# b&s 8hp 319cc 190707-2131-01



## 2men&atrailer (Mar 22, 2011)

this unit will run but is blowing fule everywhere

when not running it is running out the carb end plate and ajasent screws

i have taken this carb apart but i cant get the seat out 

does anyone of you have a trick to get this seat out 

the flote and needle seam to be ok but that gas everywhere realy conserns me:thumbsup:

this unit is on the back of a good snapper lawntractor

i can get any info that you need on this motor


----------



## 2men&atrailer (Mar 22, 2011)

*update*

i think this is the problem but not realy sure 

i can't find anything else wrong with the carb

i am maybe thinking a whole rebuild kit


----------



## 2men&atrailer (Mar 22, 2011)

*still not working*

i am still having this problem

the engine runs great but the carb is flowing so much fuel that it runs out the bolt holes on the air in take side

the main jet ajustmet screw does nothing for the problem

the onlt way to stop it is disconnect the gas all togeather

this even happens when not running

this carb has been worked on by some one else for the same problem and he gave up

this motor is on a snaper fram that is in good shape

i will try anything to fix this problem


----------



## 2men&atrailer (Mar 22, 2011)

*more info*

i was asked for the intire model information so here it is for the public

190707-2131-01-8411140

please give me any sugestions that you may have

i will be glad to post pics if needed


----------



## usmcgrunt (Sep 16, 2007)

Here is a link to different Briggs carbs.Select the one you have from the list for rebuild help.Hope this helps!

http://outdoorpowerinfo.com/repairs/


----------



## 2men&atrailer (Mar 22, 2011)

*a complete dumb ass moment*

i had rebuild this carb with the organal parts and run like a top

then a few hours later blowing gas every where

took it apart last night and left all parts in gas when to work on it now and the flot is not floting (hint) so the carb is being told to blow gas everywhere because the flot never turns off

i think this is correct thinking but i would like to here from you people if i am correct

i might order a new carb rebuild kit if you think i am correct


----------



## usmcgrunt (Sep 16, 2007)

If the float is no longer floating,it has a leak,and you are correct,it is letting to much gas into the bowl causing the flooding.Sounds like a rebuild kit and new float are on your order list!


----------



## 30yearTech (Sep 14, 2006)

If the float won't float, then it needs to be replaced. Floats usually are not included in rebuild kits. They must be purchased separately, but if the carburetor has already been cleaned and a kit installed, then all you need to do is replace the float and that should take care of it.
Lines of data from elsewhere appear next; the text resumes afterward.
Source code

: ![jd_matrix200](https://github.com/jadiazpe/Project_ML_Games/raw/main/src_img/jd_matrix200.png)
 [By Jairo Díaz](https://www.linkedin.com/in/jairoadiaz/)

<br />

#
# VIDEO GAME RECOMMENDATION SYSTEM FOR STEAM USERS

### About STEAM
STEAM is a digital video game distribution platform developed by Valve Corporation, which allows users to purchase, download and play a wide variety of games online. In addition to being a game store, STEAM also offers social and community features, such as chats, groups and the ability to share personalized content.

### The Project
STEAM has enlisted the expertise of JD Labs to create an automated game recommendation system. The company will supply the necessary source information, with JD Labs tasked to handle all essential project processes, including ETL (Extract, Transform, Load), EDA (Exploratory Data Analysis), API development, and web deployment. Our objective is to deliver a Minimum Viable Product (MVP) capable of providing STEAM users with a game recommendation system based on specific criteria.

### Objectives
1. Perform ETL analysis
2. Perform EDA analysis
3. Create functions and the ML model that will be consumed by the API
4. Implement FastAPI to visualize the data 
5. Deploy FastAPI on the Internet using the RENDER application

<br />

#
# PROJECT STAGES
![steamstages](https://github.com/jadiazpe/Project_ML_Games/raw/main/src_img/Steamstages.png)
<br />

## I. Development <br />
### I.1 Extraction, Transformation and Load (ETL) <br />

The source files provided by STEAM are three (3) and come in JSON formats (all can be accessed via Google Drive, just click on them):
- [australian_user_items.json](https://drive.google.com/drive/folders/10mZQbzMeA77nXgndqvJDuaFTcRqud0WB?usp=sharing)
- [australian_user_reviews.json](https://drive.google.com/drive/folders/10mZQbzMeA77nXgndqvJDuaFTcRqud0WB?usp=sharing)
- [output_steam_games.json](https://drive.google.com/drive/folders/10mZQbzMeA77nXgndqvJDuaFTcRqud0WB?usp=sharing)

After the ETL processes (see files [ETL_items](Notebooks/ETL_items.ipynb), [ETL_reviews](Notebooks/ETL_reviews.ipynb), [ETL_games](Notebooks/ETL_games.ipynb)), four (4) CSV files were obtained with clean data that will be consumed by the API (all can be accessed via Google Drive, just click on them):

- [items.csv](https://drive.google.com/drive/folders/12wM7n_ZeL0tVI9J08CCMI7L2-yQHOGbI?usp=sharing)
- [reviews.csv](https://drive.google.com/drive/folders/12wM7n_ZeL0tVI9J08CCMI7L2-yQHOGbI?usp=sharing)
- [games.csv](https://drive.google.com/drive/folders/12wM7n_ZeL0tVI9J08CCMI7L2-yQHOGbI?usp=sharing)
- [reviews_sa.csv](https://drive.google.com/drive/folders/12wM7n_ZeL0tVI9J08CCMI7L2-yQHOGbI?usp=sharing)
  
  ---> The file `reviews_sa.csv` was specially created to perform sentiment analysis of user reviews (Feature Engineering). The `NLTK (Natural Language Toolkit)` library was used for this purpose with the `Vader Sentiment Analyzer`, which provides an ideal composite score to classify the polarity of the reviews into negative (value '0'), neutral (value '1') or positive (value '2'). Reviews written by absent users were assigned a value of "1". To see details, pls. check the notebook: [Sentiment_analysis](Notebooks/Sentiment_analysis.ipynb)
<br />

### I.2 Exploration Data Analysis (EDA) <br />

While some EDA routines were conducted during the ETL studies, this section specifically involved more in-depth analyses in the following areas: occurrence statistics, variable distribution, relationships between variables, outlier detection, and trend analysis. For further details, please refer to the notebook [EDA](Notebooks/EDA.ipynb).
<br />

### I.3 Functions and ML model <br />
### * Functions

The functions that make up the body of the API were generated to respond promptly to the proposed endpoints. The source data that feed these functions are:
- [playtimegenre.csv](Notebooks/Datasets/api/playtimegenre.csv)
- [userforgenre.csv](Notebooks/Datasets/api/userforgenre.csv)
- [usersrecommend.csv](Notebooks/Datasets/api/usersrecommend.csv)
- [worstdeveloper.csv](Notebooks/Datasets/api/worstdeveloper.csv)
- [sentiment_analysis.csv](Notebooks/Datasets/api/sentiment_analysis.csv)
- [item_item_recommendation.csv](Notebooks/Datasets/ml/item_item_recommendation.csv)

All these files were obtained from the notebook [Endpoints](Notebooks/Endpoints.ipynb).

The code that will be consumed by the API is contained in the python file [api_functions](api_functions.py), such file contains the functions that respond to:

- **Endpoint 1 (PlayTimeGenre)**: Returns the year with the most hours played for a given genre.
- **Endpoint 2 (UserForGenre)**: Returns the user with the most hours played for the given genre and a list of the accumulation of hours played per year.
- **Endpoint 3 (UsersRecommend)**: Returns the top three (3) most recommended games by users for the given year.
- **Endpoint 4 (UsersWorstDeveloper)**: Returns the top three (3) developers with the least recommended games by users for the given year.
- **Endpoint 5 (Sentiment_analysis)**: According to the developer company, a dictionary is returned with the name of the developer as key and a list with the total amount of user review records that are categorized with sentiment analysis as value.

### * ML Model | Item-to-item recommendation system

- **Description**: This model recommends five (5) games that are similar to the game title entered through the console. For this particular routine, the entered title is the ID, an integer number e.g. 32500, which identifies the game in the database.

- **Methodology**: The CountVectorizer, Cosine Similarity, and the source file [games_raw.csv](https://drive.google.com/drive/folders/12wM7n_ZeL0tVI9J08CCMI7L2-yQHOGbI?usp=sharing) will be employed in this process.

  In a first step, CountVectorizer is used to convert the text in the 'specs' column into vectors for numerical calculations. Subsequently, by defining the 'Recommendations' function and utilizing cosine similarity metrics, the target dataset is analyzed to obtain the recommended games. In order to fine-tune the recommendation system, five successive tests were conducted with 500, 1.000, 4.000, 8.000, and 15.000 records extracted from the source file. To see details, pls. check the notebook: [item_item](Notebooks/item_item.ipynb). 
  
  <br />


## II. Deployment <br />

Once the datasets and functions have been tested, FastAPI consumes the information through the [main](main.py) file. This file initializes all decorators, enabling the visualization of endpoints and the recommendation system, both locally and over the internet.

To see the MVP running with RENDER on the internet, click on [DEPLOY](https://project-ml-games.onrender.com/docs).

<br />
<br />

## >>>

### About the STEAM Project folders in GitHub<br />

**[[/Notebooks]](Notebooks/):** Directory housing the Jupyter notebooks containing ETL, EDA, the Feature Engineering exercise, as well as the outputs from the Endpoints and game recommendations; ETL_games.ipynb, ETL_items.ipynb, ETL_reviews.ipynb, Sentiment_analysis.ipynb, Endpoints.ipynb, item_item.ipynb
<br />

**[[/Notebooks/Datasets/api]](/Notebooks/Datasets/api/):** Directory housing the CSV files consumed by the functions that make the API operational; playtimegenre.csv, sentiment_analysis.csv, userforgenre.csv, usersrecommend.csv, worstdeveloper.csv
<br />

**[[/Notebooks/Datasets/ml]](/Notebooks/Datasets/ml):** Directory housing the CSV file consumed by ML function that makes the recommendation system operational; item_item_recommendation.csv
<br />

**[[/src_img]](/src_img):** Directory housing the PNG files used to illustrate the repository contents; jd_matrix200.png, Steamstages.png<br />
Don't worry about the seat, unless you still have flooding issues after installing a new float.

Best of Luck...:thumbsup:


----------



## 2men&atrailer (Mar 22, 2011)

*i haven't*

i haven't put a kit in this carb myself but i think the other man did

i think this because the seals look really good and the seats are nice and shiny


----------



## 2men&atrailer (Mar 22, 2011)

it is running great now 

i need now to get the electric start fixed

the other guy tore it all off so i will need a complete exploded view


----------



## 2men&atrailer (Mar 22, 2011)

i would also like to servce the trans on this snapper fram 

what oil would you sugest

and how much


----------



## 2men&atrailer (Mar 22, 2011)

everything is grate with is unit now 

thanks to everyone that help me and posted on this thread


----------